With Variational Auto Encoder (VAE), the encoder encodes probability distribution in the latent space. The decoders samples from the latent distribution and decodes to re generate original input. In this post we will find out how VAE can be used to identify faulty machinery by finding anomaly in the vibration data. The implementation is based on PyTorch and available in my Python package torvik. Code is available in the Github repo whakapai.

Variational Auto Encoder

With regular auto encoders, the latent space can be disjoint and non continuous, because the only requirement is to minimize regeneration error. Variational Auto Encoder circumvents this problem by having the encoder, encode a probability distribution instead of latent values directly. To be more specific, encoder output is mean and std deviation vector in the latent space for a multi variate Gaussian distribution. The decoder samples from the latent space probability distribution and decodes to regenerate the input.With VAE, we get a more compact and centralized representation in the latent space.

The loss function of VAE has 2 parts. There is the usual log likelihood of the decoder output. There is a second term in the loss function which penalizes the latent probability distribution for being far from a standard normal distribution. KL divergence is used for the difference between the 2 distributions.

What does VAE have to do with anomaly detection, you might ask.
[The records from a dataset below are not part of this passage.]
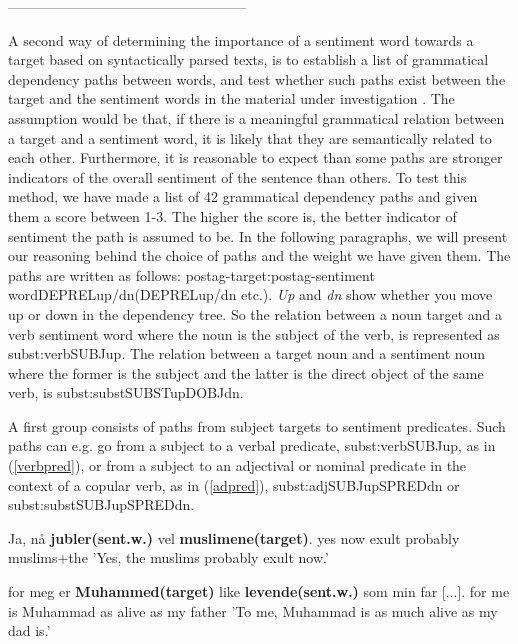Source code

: \documentclass[11pt]{article}
\begin{document}
---------------------------------------------------
	
A second way of determining the importance of a sentiment word towards a target based on syntactically parsed texts, is to establish a list of grammatical dependency paths between words, and test whether such paths exist between the target and the sentiment words in the material under investigation \cite{Jiang11}. The assumption would be that, if there is a meaningful grammatical relation between a target and a sentiment word, it is likely that they are semantically related to each other. Furthermore, it is reasonable to expect than some paths are stronger indicators of the overall sentiment of the sentence than others. To test this method, we have made a list of 42 grammatical dependency paths and given them a score between 1-3. The higher the score is, the better indicator of sentiment the path is assumed to be. In the following paragraphs, we will present our reasoning behind the choice of paths and the weight we have given them. The paths are written as follows: postag-target:postag-sentiment word{\textunderscore}{\textunderscore}DEPREL{\textunderscore}up/dn({\textunderscore}{\textunderscore}DEPREL{\textunderscore}up/dn etc.). \emph{Up} and \emph{dn} show whether you move up or down in the dependency tree. So the relation between a noun target and a verb sentiment word where the noun is the subject of the verb, is represented as subst:verb{\textunderscore}{\textunderscore}SUBJ{\textunderscore}up. The relation between a target noun and a sentiment noun where the former is the subject and the latter is the direct object of the same verb, is subst:subst{\textunderscore}{\textunderscore}SUBST{\textunderscore}up{\textunderscore}{\textunderscore}DOBJ{\textunderscore}dn.
	
	A first group consists of paths from subject targets to sentiment predicates. Such paths can e.g. go from a subject to a verbal predicate, subst:verb{\textunderscore}{\textunderscore}SUBJ{\textunderscore}up, as in (\ref{verbpred}), or from a subject to an adjectival or nominal predicate in the context of a copular verb, as in (\ref{adpred}), subst:adj{\textunderscore}{\textunderscore}SUBJ{\textunderscore}up{\textunderscore}{\textunderscore}SPRED{\textunderscore}dn or subst:subst{\textunderscore}{\textunderscore}SUBJ{\textunderscore}up{\textunderscore}{\textunderscore}SPRED{\textunderscore}dn.
	
	\begin{examples}
	\item\label{verbpred}
	\gll Ja, n{\aa} \textbf{jubler(sent.w.)} vel \textbf{muslimene(target)}.
	yes now exult probably muslims+the
	\glt 'Yes, the muslims probably exult now.'
	\glend
	
	\item\label{adpred}
	\gll [...] for meg er \textbf{Muhammed(target)} like \textbf{levende(sent.w.)} som min far [...].
	{} for me is Muhammad as alive as my father {}
	\glt 'To me, Muhammad is as much alive as my dad is.'
	\glend
	
	\end{examples}
	
\end{document}
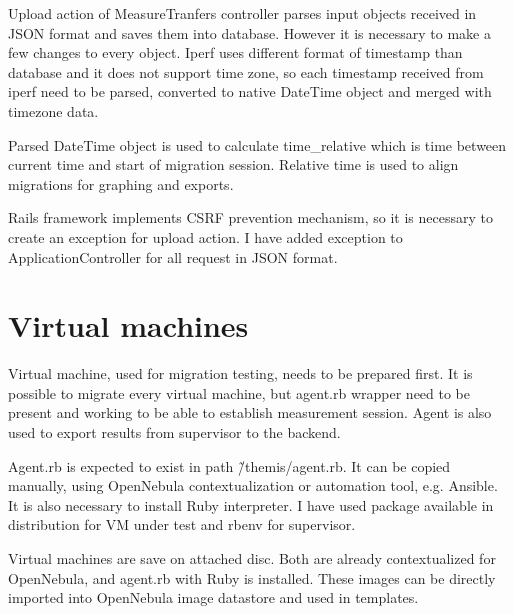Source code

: Upload action of MeasureTranfers controller parses input objects received in \Ac{JSON} format and saves them into database. However it is necessary to make a few changes to every object. Iperf uses different format of timestamp than database and it does not support time zone, so each timestamp received from iperf need to be parsed, converted to native DateTime object and merged with timezone data. 

Parsed DateTime object is used to calculate time\_relative which is time between current time and start of migration session. Relative time is used to align migrations for graphing and exports.

Rails framework implements \Ac{CSRF} prevention mechanism, so it is necessary to create an exception for upload action. I have added exception to ApplicationController for all request in \Ac{JSON} format.


\section{Virtual machines}
Virtual machine, used for migration testing, needs to be prepared first. It is possible to migrate every virtual machine, but agent.rb wrapper need to be present and working to be able to establish measurement session. Agent is also used to export results from supervisor to the backend.

Agent.rb is expected to exist in path {\~/themis/agent.rb}. It can be copied manually, using OpenNebula contextualization or automation tool, e.g. Ansible. It is also necessary to install Ruby interpreter. I have used package available in distribution for \Ac{VM} under test and rbenv for supervisor.

Virtual machines are save on attached disc. Both are already contextualized for OpenNebula, and agent.rb with Ruby is installed. These images can be directly imported into OpenNebula image datastore and used in templates.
The regeneration error between the original input and the decoder output tells us how faithfully the input has been reconstructed. For anomalous data, the regeneration error will be high.

Machinery Vibration Data Anomaly Detection

The vibration data is artificially created by combining multiple sinusoidal components along with some random noise. For anomalous data, some additional sinusoidal components are added.

VAE is implemented as a no code framework based on PyTorch. To train a new model, all that is required is a configuration file. Here is some console output while training the model.

epoch [13-100], loss 177.027836
epoch [14-100], loss 162.747952
epoch [15-100], loss 151.778849
epoch [16-100], loss 143.338356
epoch [17-100], loss 127.745705
epoch [18-100], loss 110.538446
epoch [19-100], loss 96.696293
epoch [20-100], loss 79.637648
epoch [21-100], loss 71.642561
epoch [22-100], loss 69.146497
epoch [23-100], loss 67.764580
epoch [24-100], loss 67.264786
epoch [25-100], loss 66.748985
epoch [26-100], loss 66.172057
epoch [27-100], loss 65.879896

For testing, several records were generated with the last one being anomalous. Here are the regeneration errors, with the last one, which is anomalous having the maximum regeneration error.

regen error 3.396191
regen error 3.425475
regen error 3.488790
regen error 3.436164
regen error 3.414837
regen error 3.430545
regen error 3.580210
regen error 3.404906
regen error 3.502626
regen error 4.582457

Here is a plot of original and reconstructed data for the anomalous case. You will notice significant difference between the two data sets.

Original and reconstructed signal for the anomalous case
Original and reconstructed signal for the anomalous case

Please follow the tutorial document if you want to execute all the steps from model training to predicting regeneration error. Here is the driver code for the VAE model. Here is the configuration file for the VAE model. Here is the driver code for time series data generation.

I have done minimal tuning of the model. Here are some of the parameters that could be used for tuning the model and improving the model performance.

  • Encoder output size (train.num.enc.output)
  • Latent layer size (train.num.latent)
  • More training data
  • Batch size (train.batch.size)
  • Learning rate (train.opt.learning.rate)
  • Using batch normalization (train.enc.layer.data and train.dec.layer.data)
  • Using dropout (train.enc.layer.data and train.dec.layer.data)

Wrapping Up

VAE is a generative model. Generative models generate realistic data and generally used for data generation tasks. We have used VAE here for anomaly detection in time series data. I will extend by my implementation for 2D data e.g. image in future.